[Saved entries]
◆ ◆ ◆ ◆ ◆ ◆ ◆

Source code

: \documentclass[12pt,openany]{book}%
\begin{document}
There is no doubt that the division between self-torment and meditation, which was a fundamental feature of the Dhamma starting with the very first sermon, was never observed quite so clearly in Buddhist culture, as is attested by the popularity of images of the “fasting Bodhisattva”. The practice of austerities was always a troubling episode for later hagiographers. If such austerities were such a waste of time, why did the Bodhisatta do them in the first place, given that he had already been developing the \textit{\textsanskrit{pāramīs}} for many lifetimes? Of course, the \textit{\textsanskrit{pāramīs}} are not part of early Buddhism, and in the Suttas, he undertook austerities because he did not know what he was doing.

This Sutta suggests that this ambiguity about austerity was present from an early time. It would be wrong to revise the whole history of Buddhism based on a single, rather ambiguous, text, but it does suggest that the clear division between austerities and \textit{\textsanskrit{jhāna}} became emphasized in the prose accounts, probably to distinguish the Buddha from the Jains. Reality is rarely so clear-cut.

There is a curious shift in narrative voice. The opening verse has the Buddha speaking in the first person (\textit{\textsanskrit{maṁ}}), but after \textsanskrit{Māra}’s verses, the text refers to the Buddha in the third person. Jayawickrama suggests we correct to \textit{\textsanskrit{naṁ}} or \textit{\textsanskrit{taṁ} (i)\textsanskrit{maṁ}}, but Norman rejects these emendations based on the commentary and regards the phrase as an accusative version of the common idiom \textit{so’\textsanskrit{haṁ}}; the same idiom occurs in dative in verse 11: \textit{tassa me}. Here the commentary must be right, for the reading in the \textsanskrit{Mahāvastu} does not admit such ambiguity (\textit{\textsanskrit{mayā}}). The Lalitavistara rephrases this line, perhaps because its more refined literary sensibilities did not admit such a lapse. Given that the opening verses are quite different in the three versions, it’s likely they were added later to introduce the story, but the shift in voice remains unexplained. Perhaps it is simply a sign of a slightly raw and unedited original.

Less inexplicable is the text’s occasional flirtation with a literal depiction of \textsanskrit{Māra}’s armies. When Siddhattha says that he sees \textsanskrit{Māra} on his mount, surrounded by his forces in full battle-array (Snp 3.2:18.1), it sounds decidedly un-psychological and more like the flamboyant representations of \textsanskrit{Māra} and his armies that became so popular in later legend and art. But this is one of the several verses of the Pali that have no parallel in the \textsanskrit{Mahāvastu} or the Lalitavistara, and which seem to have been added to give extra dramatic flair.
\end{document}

◆ ◆ ◆ ◆ ◆ ◆ ◆

• [HOW TO COMPLETE THIS TASK]: Please make an exact copy of each record.

• [EXERCISE RESPONSE]:
Source code

: \documentclass[12pt,openany]{book}%
\begin{document}
There is no doubt that the division between self-torment and meditation, which was a fundamental feature of the Dhamma starting with the very first sermon, was never observed quite so clearly in Buddhist culture, as is attested by the popularity of images of the “fasting Bodhisattva”. The practice of austerities was always a troubling episode for later hagiographers. If such austerities were such a waste of time, why did the Bodhisatta do them in the first place, given that he had already been developing the \textit{\textsanskrit{pāramīs}} for many lifetimes? Of course, the \textit{\textsanskrit{pāramīs}} are not part of early Buddhism, and in the Suttas, he undertook austerities because he did not know what he was doing.

This Sutta suggests that this ambiguity about austerity was present from an early time. It would be wrong to revise the whole history of Buddhism based on a single, rather ambiguous, text, but it does suggest that the clear division between austerities and \textit{\textsanskrit{jhāna}} became emphasized in the prose accounts, probably to distinguish the Buddha from the Jains. Reality is rarely so clear-cut.

There is a curious shift in narrative voice. The opening verse has the Buddha speaking in the first person (\textit{\textsanskrit{maṁ}}), but after \textsanskrit{Māra}’s verses, the text refers to the Buddha in the third person. Jayawickrama suggests we correct to \textit{\textsanskrit{naṁ}} or \textit{\textsanskrit{taṁ} (i)\textsanskrit{maṁ}}, but Norman rejects these emendations based on the commentary and regards the phrase as an accusative version of the common idiom \textit{so’\textsanskrit{haṁ}}; the same idiom occurs in dative in verse 11: \textit{tassa me}. Here the commentary must be right, for the reading in the \textsanskrit{Mahāvastu} does not admit such ambiguity (\textit{\textsanskrit{mayā}}). The Lalitavistara rephrases this line, perhaps because its more refined literary sensibilities did not admit such a lapse. Given that the opening verses are quite different in the three versions, it’s likely they were added later to introduce the story, but the shift in voice remains unexplained. Perhaps it is simply a sign of a slightly raw and unedited original.

Less inexplicable is the text’s occasional flirtation with a literal depiction of \textsanskrit{Māra}’s armies. When Siddhattha says that he sees \textsanskrit{Māra} on his mount, surrounded by his forces in full battle-array (Snp 3.2:18.1), it sounds decidedly un-psychological and more like the flamboyant representations of \textsanskrit{Māra} and his armies that became so popular in later legend and art. But this is one of the several verses of the Pali that have no parallel in the \textsanskrit{Mahāvastu} or the Lalitavistara, and which seem to have been added to give extra dramatic flair.
\end{document}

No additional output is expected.